In an interview with NDNews, Solovey, a professor at the Moscow State Institute of International Relations, says that he is not surprised by this latest ban of a Russian nationalist group. The Russian government has been moving in this direction for some time (newdaynews.ru/moskow/547786.html).
“The main cause of the ban,” he continues, “is the fear of the authorities about popular uprisings” in the country as social-economic conditions continue to deteriorate. The authorities “very much fear” that those who have experience in street fighting and combat are the most dangerous, and those are “not the liberals but the nationalists.”
As far as the political consequences of this ban are concerned, Solovey says, “the nationalists have always considered the political regime as their enemy. Now, they are finally convinced that they do not have anything in common with it,” even if they did support the annexation of Crimea.
But instead of being rewarded for their support, he adds, the Russian nationalists did not get “any dividends” and there was “no change in the attitude of the authorities toward the nationalists” who continue to be viewed by those in power as an independent and therefore dangerous social force.
This is leading Russian nationalists in two directions, Solovey says.
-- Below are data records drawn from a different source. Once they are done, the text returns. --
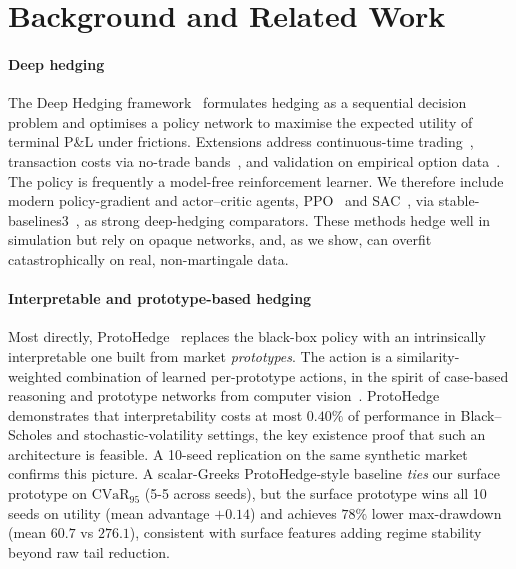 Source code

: \documentclass[sigconf,anonymous]{acmart}
\begin{document}
\section{Background and Related Work}
\label{sec:related}

\paragraph{Deep hedging} The Deep Hedging framework~\cite{buehler2019deep}
formulates hedging as a sequential decision problem and optimises a policy
network to maximise the expected utility of terminal P\&L under frictions.
Extensions address continuous-time trading~\cite{murray2022deep}, transaction
costs via no-trade bands~\cite{imaki2023notransaction}, and validation on
empirical option data~\cite{mikkila2023empirical}. The policy is frequently a
model-free reinforcement learner. We therefore include modern policy-gradient and
actor--critic agents, PPO~\cite{schulman2017ppo} and
SAC~\cite{haarnoja2018sac}, via stable-baselines3~\cite{raffin2021sb3}, as strong
deep-hedging comparators. These methods hedge well in simulation but rely on opaque
networks, and, as we show, can overfit catastrophically on real, non-martingale data.

\paragraph{Interpretable and prototype-based hedging} Most directly,
ProtoHedge~\cite{protohedge2025} replaces the black-box policy with an
intrinsically interpretable one built from market \emph{prototypes}. The action
is a similarity-weighted combination of learned per-prototype actions, in the
spirit of case-based reasoning and prototype networks from computer
vision~\cite{chen2019looks}. ProtoHedge demonstrates that interpretability costs
at most $0.40\%$ of performance in Black--Scholes and stochastic-volatility
settings, the key existence proof that such an architecture is feasible. A
10-seed replication on the same synthetic market confirms this picture. A
scalar-Greeks ProtoHedge-style baseline \emph{ties} our surface prototype on
$\mathrm{CVaR}_{95}$ (5-5 across seeds), but the surface prototype wins all 10
seeds on utility (mean advantage $+0.14$) and achieves $78\%$ lower
max-drawdown (mean $60.7$ vs $276.1$), consistent with surface features adding
regime stability beyond raw tail reduction.
\end{document}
On the one hand, it is causing some of them to consider joining with any other group opposed to the regime, including liberal and leftist ones, an alliance that could set the stage for broader challenges to the Putin regime.
And on the other, it is driving Russian nationalism underground. It is ridiculous to say that the ban effectively ends “political nationalism” in Russia, as Dmitry Demushkin recently did. “Nationalism will continue to exist,” Solovey says, but now in an even more “conspiratorial form.”
For the time being, the MGIMO expert continues, Russian nationalists will meet in private and wait for their time. But conspiracy by its very nature requires “extremely radical actions,” and those will eventually be forthcoming, possibly from those who have never occupied public prominence.
But there may be an even more important consequence of this ban, at least in the short term. Solovey suggests that the authorities will now turn “not only on the nationalists but also on the liberals, preferably after the New Year.” That is the way the powers that be “will prepare for the Duma elections.”